Obviously, as much as America wanted the information, the Japanese had
an equal interest in avoiding the "justice" of the Soviet legal system, at
whose hands their fate would be easy enough to predict. His gambit
appeared to have succeeded.
Sanders took the document to General Douglas Mac-Arthur, the
Supreme Commander for the Allied Powers (SCAP), and from there the
balance of options was weighed. There was information that America
wanted, and on an exclusive basis. That would mean America's turning its
back on the forthcoming war crimes trials and striking a deal, independently
of the judiciary proceedings, with the men who had the data. Sanders recalls
MacArthur as having said, "Well, if you feel that you cannot draw out the
information, we are not given to torture." So, deprived of the stick of
physical duress, the American microbiologist went back to Naito with a
carrot instead.
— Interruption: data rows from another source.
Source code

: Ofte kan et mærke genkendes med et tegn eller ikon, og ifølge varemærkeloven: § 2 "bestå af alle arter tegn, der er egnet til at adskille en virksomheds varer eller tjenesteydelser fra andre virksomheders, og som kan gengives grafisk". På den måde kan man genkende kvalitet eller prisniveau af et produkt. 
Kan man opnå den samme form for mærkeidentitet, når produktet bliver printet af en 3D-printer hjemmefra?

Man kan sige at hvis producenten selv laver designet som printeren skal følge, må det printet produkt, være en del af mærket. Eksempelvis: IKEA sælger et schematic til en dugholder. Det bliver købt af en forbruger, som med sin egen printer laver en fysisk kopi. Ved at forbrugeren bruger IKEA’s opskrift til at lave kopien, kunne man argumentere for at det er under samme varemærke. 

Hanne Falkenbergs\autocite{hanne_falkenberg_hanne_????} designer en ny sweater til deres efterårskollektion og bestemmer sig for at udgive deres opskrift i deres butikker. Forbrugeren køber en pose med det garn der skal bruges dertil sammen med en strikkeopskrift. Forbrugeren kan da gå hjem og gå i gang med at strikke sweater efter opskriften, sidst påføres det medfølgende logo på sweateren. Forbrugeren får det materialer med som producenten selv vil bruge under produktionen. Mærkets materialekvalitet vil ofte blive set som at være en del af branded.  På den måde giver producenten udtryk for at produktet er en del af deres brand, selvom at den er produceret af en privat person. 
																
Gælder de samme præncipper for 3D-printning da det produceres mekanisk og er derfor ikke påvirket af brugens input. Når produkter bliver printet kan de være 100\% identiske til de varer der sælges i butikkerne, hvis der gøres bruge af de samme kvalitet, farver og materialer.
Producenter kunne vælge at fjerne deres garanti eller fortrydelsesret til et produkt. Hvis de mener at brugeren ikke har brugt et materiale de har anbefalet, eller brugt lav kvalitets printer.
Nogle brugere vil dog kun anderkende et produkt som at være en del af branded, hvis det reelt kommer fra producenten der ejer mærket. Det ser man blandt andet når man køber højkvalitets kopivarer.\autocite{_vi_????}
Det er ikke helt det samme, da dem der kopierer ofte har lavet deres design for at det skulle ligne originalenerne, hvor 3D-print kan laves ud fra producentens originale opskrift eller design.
MacArthur would assure Naito that in exchange for the
information, the informants would not be brought to trial. "This made a
deep impression, and the data came in waves after that... we could hardly
keep up with it."
In December 1994, a written record of several meetings that took place
between Sanders and top-echelon Japanese officers surfaced in the home of
an eighty-four-year-old Japanese former staff officer. It was published in the
Spring 1995 issue of the Japanese quarterly magazine Senso Sekinin Kenkyu
(The Report on Japan's War Responsibility), with the agreement that the
owner's identity remain confidential. The record was written in Japanese by
the Japanese interpreter at the meetings, and excerpts appeared in the
article. The meetings took place at MacArthur's headquarters in the Dai-Ichi
Sogo Building on October 9, 11, and 16, 1946. The interpreter for the first
two meetings is listed as Kamei Kan'ichiro, "a member of the House of
Representatives with very strong ties to unit leader Ishii." (Kamei's
continuing involvement with postwar Unit 731 members and their
bargaining efforts belies claims over the years that the government was in
the dark about Ishii's activities.) Questioning proceeded along the lines of
how and why the unit was formed, development of different types of
biological warfare bombs and outdoor tests of these, what happened at the
time of the Soviet invasion of Manchuria, the system of culturing bacteria
using incubators, production of vaccine, and other germane issues.